Please quote exactly the lines below from the line containing "- 普通住宅：增值约1-3%" to the line containing "200-500元 | 传感器、遥控器等设备 |", both lines included, and nothing else.

(Given entries begins)

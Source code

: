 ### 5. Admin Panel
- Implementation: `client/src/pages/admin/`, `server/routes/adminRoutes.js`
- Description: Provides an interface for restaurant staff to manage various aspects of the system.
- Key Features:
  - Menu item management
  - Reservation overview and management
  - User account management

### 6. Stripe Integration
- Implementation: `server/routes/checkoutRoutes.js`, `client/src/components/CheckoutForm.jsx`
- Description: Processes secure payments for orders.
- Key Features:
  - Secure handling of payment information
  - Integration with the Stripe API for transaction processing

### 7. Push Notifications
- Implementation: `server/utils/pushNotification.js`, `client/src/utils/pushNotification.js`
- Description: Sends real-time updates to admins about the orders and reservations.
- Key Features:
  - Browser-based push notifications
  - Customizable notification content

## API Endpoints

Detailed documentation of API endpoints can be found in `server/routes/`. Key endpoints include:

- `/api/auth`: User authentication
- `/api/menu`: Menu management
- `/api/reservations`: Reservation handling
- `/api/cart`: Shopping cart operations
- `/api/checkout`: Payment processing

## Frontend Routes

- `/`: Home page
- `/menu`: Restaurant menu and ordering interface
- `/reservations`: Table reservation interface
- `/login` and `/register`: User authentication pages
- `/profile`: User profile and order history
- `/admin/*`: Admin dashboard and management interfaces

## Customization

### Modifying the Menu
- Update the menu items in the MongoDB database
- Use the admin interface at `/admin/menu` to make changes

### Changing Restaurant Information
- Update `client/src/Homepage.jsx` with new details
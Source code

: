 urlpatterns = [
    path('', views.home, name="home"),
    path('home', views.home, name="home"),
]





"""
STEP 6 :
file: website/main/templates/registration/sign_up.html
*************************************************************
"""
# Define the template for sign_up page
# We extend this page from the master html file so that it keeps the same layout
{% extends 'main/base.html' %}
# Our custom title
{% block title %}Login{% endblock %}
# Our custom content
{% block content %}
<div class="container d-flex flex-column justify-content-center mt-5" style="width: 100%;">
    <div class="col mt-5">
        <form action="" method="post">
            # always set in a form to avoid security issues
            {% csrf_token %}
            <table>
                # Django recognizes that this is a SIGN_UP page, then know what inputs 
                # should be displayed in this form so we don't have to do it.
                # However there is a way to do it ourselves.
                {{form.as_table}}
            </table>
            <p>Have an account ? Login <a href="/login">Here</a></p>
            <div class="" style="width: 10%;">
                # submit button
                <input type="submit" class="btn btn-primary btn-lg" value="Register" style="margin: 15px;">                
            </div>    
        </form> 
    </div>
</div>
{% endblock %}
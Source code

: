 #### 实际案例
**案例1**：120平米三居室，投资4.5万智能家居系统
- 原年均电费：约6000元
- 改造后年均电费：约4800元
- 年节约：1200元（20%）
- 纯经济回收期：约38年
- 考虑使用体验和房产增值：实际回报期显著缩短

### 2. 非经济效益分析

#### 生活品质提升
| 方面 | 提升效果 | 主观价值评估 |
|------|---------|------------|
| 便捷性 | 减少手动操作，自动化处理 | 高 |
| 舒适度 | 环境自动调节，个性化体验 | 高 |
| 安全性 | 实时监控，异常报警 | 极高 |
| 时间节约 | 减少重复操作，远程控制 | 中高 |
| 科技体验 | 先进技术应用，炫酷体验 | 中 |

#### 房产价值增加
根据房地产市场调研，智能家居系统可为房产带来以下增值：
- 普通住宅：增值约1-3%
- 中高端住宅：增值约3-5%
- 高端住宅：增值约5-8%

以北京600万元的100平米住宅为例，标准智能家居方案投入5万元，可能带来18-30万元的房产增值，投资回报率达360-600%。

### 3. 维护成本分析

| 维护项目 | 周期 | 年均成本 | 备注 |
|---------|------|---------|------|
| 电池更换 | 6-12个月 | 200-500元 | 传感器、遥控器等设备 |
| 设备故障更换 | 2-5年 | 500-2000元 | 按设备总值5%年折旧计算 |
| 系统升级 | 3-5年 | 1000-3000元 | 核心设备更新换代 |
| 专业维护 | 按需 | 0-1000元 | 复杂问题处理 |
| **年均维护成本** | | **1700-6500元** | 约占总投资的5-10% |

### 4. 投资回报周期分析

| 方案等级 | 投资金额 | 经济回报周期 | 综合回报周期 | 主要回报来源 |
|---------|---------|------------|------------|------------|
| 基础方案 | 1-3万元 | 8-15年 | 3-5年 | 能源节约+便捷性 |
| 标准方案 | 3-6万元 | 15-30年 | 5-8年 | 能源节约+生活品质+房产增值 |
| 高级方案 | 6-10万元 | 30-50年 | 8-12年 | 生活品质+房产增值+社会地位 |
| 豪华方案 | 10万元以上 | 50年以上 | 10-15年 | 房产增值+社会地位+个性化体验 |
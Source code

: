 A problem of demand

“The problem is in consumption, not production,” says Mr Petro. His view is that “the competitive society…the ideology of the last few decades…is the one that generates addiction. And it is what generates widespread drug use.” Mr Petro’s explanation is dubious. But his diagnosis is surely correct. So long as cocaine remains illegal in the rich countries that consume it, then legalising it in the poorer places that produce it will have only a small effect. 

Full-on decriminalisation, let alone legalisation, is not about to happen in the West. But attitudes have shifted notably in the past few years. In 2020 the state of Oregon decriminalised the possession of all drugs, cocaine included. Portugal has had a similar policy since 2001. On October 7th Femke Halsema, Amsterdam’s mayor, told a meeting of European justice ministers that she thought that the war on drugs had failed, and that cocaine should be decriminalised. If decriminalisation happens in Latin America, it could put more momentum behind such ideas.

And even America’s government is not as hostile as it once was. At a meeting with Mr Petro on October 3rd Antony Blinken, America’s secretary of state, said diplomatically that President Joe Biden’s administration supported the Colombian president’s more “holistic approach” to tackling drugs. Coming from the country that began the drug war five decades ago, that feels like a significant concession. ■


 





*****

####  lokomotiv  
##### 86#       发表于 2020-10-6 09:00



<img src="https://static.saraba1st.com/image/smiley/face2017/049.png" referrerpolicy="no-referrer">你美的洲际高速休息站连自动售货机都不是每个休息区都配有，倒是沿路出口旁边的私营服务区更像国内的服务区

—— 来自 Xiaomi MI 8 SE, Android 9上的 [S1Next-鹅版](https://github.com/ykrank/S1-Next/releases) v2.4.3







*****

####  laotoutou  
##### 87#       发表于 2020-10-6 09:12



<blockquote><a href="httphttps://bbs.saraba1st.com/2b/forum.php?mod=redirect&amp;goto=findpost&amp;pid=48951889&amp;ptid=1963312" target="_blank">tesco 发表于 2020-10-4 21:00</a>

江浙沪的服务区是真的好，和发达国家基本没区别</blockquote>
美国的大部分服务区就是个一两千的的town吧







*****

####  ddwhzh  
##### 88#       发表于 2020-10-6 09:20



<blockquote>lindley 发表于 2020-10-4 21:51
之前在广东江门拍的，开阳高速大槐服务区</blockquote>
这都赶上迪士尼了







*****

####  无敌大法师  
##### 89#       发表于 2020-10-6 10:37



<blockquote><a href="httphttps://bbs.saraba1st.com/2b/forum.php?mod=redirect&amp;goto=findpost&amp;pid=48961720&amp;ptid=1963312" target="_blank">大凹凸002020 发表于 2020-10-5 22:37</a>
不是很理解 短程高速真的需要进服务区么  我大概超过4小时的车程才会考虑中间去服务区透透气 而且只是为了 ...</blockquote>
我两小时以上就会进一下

(Given entries ends)

> **Exercise result**
- 普通住宅：增值约1-3%
- 中高端住宅：增值约3-5%
- 高端住宅：增值约5-8%

以北京600万元的100平米住宅为例，标准智能家居方案投入5万元，可能带来18-30万元的房产增值，投资回报率达360-600%。

### 3. 维护成本分析

| 维护项目 | 周期 | 年均成本 | 备注 |
|---------|------|---------|------|
| 电池更换 | 6-12个月 | 200-500元 | 传感器、遥控器等设备 |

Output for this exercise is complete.